Short out one of the windings. (use copper braid like solder wick, do a good job of shorting, Low R and Low L)
Measure the inductance of the other winding.
When the "transformer" is shorted out you are left with leakage inductance.
 
The above is just what I do, you can do it both ways too, if you use alc bridge the measurement is reasonably close.
 
Ok.
Thanks I get it now.
I also want to know how is it that these sine wave inverter that make use of the leakage inductance of the transformer and just a capacitor at the output.
These trafos are driven by microcontrollers so I wan to better understand the inductance action and how it is that the high frequency pulsing some how allows the leakage inductance to take effect and smoothen the output?
Basically what am asking is there some from if harmonic elimination after the trafo has been pulsed allowing for the inductance to work with the cap?
Is the uController responsible for the harmonic elimination
 
Using the leakage inductance will be the same as having an inductor in series with the output.
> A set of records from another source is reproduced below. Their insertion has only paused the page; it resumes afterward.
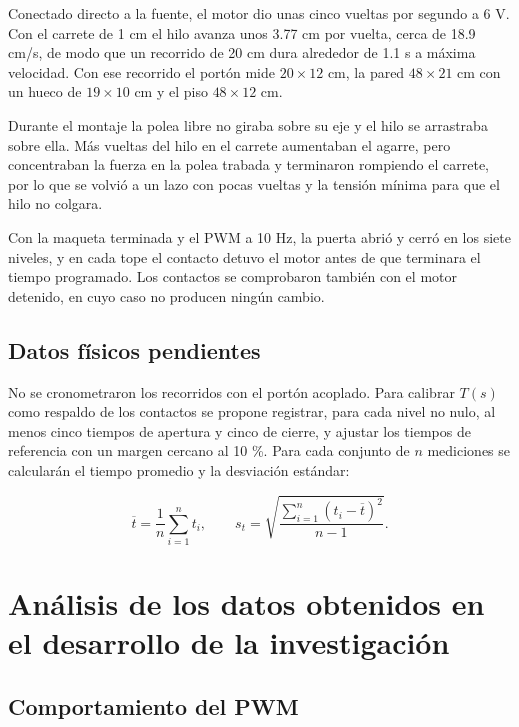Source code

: \documentclass[12pt,letterpaper]{article}
\begin{document}
Conectado directo a la fuente, el motor dio unas cinco
vueltas por segundo a 6 V. Con el carrete de 1 cm el hilo
avanza unos 3.77 cm por vuelta, cerca de 18.9 cm/s, de
modo que un recorrido de 20 cm dura alrededor de 1.1 s a
máxima velocidad. Con ese recorrido el portón mide
$20\times12$ cm, la pared $48\times21$ cm con un hueco de
$19\times10$ cm y el piso $48\times12$ cm.

Durante el montaje la polea libre no giraba sobre su eje
y el hilo se arrastraba sobre ella. Más vueltas del hilo
en el carrete aumentaban el agarre, pero concentraban la
fuerza en la polea trabada y terminaron rompiendo el
carrete, por lo que se volvió a un lazo con pocas vueltas
y la tensión mínima para que el hilo no colgara.

Con la maqueta terminada y el PWM a 10 Hz, la puerta abrió
y cerró en los siete niveles, y en cada tope el contacto
detuvo el motor antes de que terminara el tiempo
programado. Los contactos se comprobaron también con el
motor detenido, en cuyo caso no producen ningún cambio.

\subsection{Datos físicos pendientes}

No se cronometraron los recorridos con el portón acoplado.
Para calibrar $T(s)$ como respaldo de los contactos se
propone registrar, para cada nivel no nulo, al menos
cinco tiempos de apertura y cinco de cierre, y ajustar
los tiempos de referencia con un margen cercano al 10 \%.
Para cada conjunto de $n$ mediciones se calcularán
el tiempo promedio y la desviación estándar:

\begin{equation}
\overline{t}=\frac{1}{n}\sum_{i=1}^{n}t_i,
\qquad
s_t=\sqrt{\frac{\sum_{i=1}^{n}(t_i-\overline{t})^2}{n-1}}.
\end{equation}


\section{Análisis de los datos obtenidos en el desarrollo
de la investigación}

\subsection{Comportamiento del PWM}
\end{document}
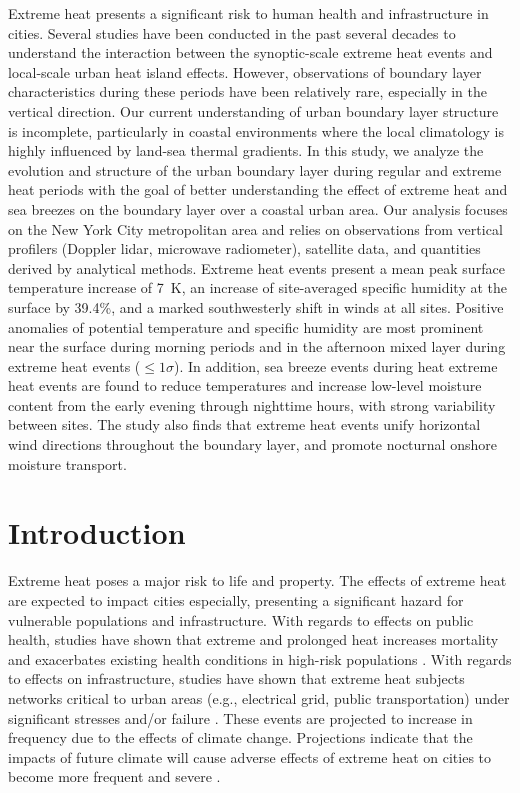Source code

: \documentclass[11pt,a4paper]{article}
\begin{document}
Extreme heat presents a significant risk to human health and infrastructure in cities. Several studies have been conducted in the past several decades to understand the interaction between the synoptic-scale extreme heat events and local-scale urban heat island effects. However, observations of boundary layer characteristics during these periods have been relatively rare, especially in the vertical direction. Our current understanding of urban boundary layer structure is incomplete, particularly in coastal environments where the local climatology is highly influenced by land-sea thermal gradients. In this study, we analyze the evolution and structure of the urban boundary layer during regular and extreme heat periods with the goal of better understanding the effect of extreme heat and sea breezes on the boundary layer over a coastal urban area. Our analysis focuses on the New York City metropolitan area and relies on observations from vertical profilers (Doppler lidar, microwave radiometer), satellite data, and quantities derived by analytical methods. Extreme heat events present a mean peak surface temperature increase of \SI{7}{\kelvin}, an increase of site-averaged specific humidity at the surface by 39.4\%, and a marked southwesterly shift in winds at all sites. Positive anomalies of potential temperature and specific humidity are most prominent near the surface   during morning periods and in the afternoon mixed layer during extreme heat events ($\leq 1\sigma$). In addition, sea breeze events during heat extreme heat events are found to reduce temperatures and increase low-level moisture content from the early evening through nighttime hours, with strong variability between sites. The study also finds that extreme heat events unify horizontal wind directions throughout the boundary layer, and promote nocturnal onshore moisture transport. 

\section{Introduction} \label{section:introduction}

Extreme heat poses a major risk to life and property. The effects of extreme heat are expected to impact cities especially, presenting a significant hazard for vulnerable populations and infrastructure. With regards to effects on public health, studies have shown that extreme and prolonged heat increases mortality and exacerbates existing health conditions in high-risk populations \citep{anderson2011, frumkin2016, heaviside2017, madrigano2015}. With regards to effects on infrastructure, studies have shown that extreme heat subjects networks critical to urban areas (e.g., electrical grid, public transportation) under significant stresses and/or failure \citep{mcevoy2012, zuo2015}. These events are projected to increase in frequency due to the effects of climate change. Projections indicate that the impacts of future climate will cause adverse effects of extreme heat on cities to become more frequent and severe \citep{burillo2019, forzieri2018, peng2011}.
\end{document}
As the reactance of an inductor is proportional to frequency it will filter out the harmonics more than the fundamental. If you then add a capacitor in series with the inductor which resonates at the fundamental frequency the series tuned circuit formed will have a very low impedance at the fundamental frequency.

Les.
 
Using the leakage inductance will be the same as having an inductor in series with the output. As the reactance of an inductor is proportional to frequency it will filter out the harmonics more than the fundamental. If you then add a capacitor in series with the inductor which resonates at the fundamental frequency the series tuned circuit formed will have a very low impedance at the fundamental frequency.

Les.
Thanks but what I want to actually know is if the dead time which I know avoid shoot through in hbridges is also responsible for allowing the leakage inductance to work well as opposed to no dead time in ordinary square wave inverters. What I mean is after the positive cycle pulsing and the dead time is effect, is this when the inductance/capacitor effect takes over judging from what I read about how inductors operate. Hope my question is clear?
 
There are too many type of inverters.
I think one type you talk about uses a 60hz transformer and just sends square waves through. No dead time. +110 volts or -110 volts.
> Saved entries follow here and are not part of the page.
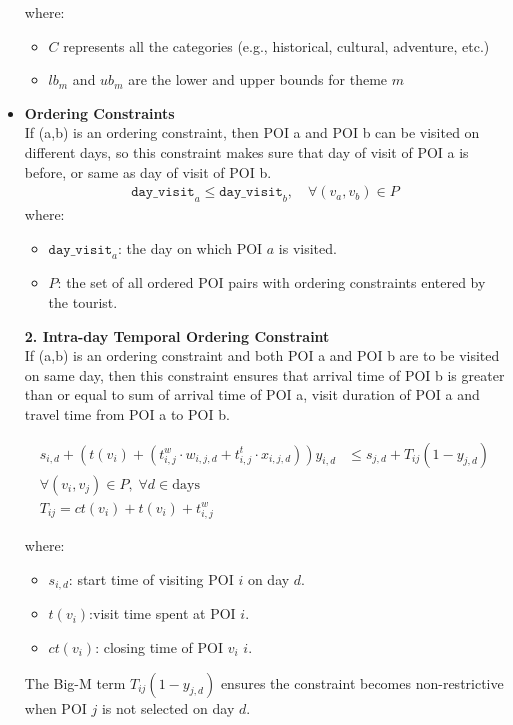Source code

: \documentclass[sigconf,authordraft]{acmart}
\begin{document}
\begin{itemize}
where:
\begin{itemize}
  \item \( C \) represents all the categories (e.g., historical, cultural, adventure, etc.)
  \item \( lb_m \) and \( ub_m \) are the lower and upper bounds for theme \( m \)
\end{itemize}
\item \textbf{Ordering Constraints}\\
If (a,b) is an ordering constraint, then POI a and POI b can be visited on different days, so this constraint makes sure that day of visit of POI a is before, or same as day of visit of POI b.
\begin{align}
\label{mul_day_12}
\texttt{day\_visit}_a \leq \texttt{day\_visit}_b, \quad \forall (v_a, v_b) \in P
\end{align}
\noindent
where:
\begin{itemize}
    \item \( \texttt{day\_visit}_a \): the day on which POI \( a \) is visited.
    \item \( P \): the set of all ordered POI pairs with ordering constraints entered by the tourist.
\end{itemize}

\textbf{2. Intra-day Temporal Ordering Constraint}\\
If (a,b) is an ordering constraint and both POI a and POI b are to be visited on same day, then this constraint ensures that arrival time of POI b is greater than or equal to sum of arrival time of POI a, visit duration of POI a and travel time from POI a to POI b.

\begin{align}
\label{mul_day_13}
s_{i,d} + \left( t(v_i) + \left( t^{w}_{i,j} \cdot w_{i,j,d} + t^{t}_{i,j} \cdot x_{i,j,d} \right) \right) y_{i,d}
&\leq s_{j,d} + T_{ij} (1 - y_{j,d})\\ \forall (v_i, v_j) \in P,\; \forall d \in \text{days} \nonumber \\
\label{mul_day_14}
T_{ij} = ct(v_i) + t(v_i) + t^{w}_{i,j} 
\end{align}



\noindent
where:
\begin{itemize}
    \item \( s_{i,d} \): start time of visiting POI \( i \) on day \( d \).
    \item \( t(v_i) \):visit time spent at POI \( i \).
    \item \( ct(v_i) \): closing time of POI \(v_i\) \( i \).
\end{itemize}

\noindent
The Big-M term \( T_{ij} (1 - y_{j,d}) \) ensures the constraint becomes non-restrictive when POI \( j \) is not selected on day \( d \).
\end{itemize}
\end{document}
There is another type that sends out 160 volts to make the peak right (also -160V) but also has a "0 volts" time so the average (RMS) works out to 110V. Is this the second type you are talking about?
There is another type that used a 100khz transformer. It uses high frequencies. If it had a 200 volt supply then 50% on/50% off will (after the filter) give you 100 volts. (25/75% will give you 50 volts) Here the 25 in "on time" and the 75% is dead time) By changing the on/dead time you can make a good sign wave. Usually has a micro controller. Is this the one you are talking about?
 
There are too many type of inverters.
I think one type you talk about uses a 60hz transformer and just sends square waves through. No dead time. +110 volts or -110 volts.
There is another type that sends out 160 volts to make the peak right (also -160V) but also has a "0 volts" time so the average (RMS) works out to 110V. Is this the second type you are talking about?
There is another type that used a 100khz transformer. It uses high frequencies. If it had a 200 volt supply then 50% on/50% off will (after the filter) give you 100 volts. (25/75% will give you 50 volts) Here the 25 in "on time" and the 75% is dead time) By changing the on/dead time you can make a good sign wave. Usually has a micro controller. Is this the one you are talking about?
Yes am talking about the one that has the "0 volts" time. Its usually a 50/60hz trafo pulsed at maybe 6-8khz then with a cap at the output filters it.
It seems that the "0 volts" allows for harmonics to be cleared or something like that allowing the inductance to take effect I think?
 
There is one type of inverter where;
The output is 160 volts for two periods of time then 0V for one, -160 for two and 0V for 1.
(160, 160, 0, -160, -160, 0) The peak is 160V and the average is 107. Close the peak and average of a sign wave. Then with some LC filtering to remove the high frequencies harmonics you get close to a sign wave.
 
Thats a good trick les, I'm surprised flybacks not commented on that.